Mexico also agreed to continue to recognize U.S. auto safety standards, unless Mexican regulators conclude they are inferior to their own standards.

Trump has threatened to use a national security justification to impose steep tariffs on the hundreds of billions of dollars in autos the U.S. imports annually. But the USMCA includes side letters that agree to exempt Mexico and Canada up to a threshold of 2.6 million vehicles a year, as well as an unspecified amount of light trucks, and tens of billions of dollars in auto parts.

However, the new deal does not resolve the punishing steel and aluminum tariffs imposed worldwide earlier this year, and on Mexico and Canada since May.

Canada, which guarantees prices for its dairy producers through its managed supply system, agreed to open its borders a little wider to American milk, cheese, cream, butter and other goods.

The concession from Ottawa removed a major sticking point that Trump said was a deal breaker. Canada will also eliminate categories of low-cost dairy goods and will allow greater imports of U.S. chicken, eggs and turkey.

The U.S. agreed to Canada's insistence that the dispute settlement system – formerly known as Chapter 19 – remain in the deal. Canadian officials resolutely rejected Trump's demand to scrap provisions to resolve disagreements through international arbitration, something Ottawa has successfully used to challenge U.S. tariffs.

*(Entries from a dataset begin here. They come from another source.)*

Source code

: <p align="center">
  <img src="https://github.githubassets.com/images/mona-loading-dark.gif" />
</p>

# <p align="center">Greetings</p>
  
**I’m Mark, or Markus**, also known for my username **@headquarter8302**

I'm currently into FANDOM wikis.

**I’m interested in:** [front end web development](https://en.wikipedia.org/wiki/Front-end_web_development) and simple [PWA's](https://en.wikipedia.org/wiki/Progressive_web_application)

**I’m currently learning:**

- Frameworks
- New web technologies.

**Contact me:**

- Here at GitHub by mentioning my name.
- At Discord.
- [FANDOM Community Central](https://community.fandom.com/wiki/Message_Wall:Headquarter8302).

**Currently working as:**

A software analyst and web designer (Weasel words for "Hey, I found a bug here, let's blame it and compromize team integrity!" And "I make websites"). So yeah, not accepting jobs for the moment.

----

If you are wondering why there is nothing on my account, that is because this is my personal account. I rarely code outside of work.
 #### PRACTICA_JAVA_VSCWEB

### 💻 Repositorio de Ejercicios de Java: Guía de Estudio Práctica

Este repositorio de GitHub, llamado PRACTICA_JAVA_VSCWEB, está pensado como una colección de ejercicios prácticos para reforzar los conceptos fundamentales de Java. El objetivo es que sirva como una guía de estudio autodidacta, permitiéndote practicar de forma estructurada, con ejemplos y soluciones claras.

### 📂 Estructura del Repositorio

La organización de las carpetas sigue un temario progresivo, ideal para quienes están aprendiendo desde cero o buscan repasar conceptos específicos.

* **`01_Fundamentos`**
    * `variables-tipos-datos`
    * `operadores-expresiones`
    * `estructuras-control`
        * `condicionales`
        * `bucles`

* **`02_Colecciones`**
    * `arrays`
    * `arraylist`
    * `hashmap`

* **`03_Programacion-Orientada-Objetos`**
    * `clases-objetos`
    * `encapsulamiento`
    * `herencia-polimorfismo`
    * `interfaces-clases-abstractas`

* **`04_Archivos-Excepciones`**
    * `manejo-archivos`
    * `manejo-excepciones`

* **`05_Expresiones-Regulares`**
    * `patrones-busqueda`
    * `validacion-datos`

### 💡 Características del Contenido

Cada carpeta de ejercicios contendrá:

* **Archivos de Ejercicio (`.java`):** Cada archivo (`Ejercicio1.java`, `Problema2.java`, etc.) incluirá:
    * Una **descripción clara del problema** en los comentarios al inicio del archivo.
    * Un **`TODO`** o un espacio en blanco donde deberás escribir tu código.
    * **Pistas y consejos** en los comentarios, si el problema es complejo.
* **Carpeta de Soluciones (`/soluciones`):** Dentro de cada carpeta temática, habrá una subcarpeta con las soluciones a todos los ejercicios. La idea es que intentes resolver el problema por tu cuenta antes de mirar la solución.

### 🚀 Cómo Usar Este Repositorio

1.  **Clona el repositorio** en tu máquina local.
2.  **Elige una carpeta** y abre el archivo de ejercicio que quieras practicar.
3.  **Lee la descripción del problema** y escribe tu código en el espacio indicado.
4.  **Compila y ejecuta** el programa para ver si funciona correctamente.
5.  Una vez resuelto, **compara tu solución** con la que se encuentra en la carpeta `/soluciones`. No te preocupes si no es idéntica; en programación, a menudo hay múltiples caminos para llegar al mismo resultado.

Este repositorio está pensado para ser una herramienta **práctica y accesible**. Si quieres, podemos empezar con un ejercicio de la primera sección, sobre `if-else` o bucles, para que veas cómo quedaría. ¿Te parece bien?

However, the agreement does make some changes to the more controversial "Investor-State Dispute Settlement" powers, which critics said had allowed powerful companies and wealthy investors to invalidate local laws and court decisions through unaccountable arbitration.

The new agreement requires that signatories allow equal copyright treatment for writers, composers and others from member countries, requiring a minimum term of the author's life plus 70 years for copyrighted works.

When NAFTA took effect in 1994, e-commerce hardly existed in its current form and modernizing its provisions was a key premise of the talks. The new agreement prohibits customs duties for digitally distributed goods like software and games, e-books, music and movies.

It would also limit local governments' powers to force companies to disclose propriety source code or place restrictions on where data may be stored.

Tucked in the agreement is a provision that appears designed to stop either Canada or Mexico from seeking a better deal with Beijing. If any signatory seeks to enter into a free-trade agreement with a "non-market-economy" – read China – the other parties will then be allowed to cancel the three-country deal and replace it with a bilateral agreement.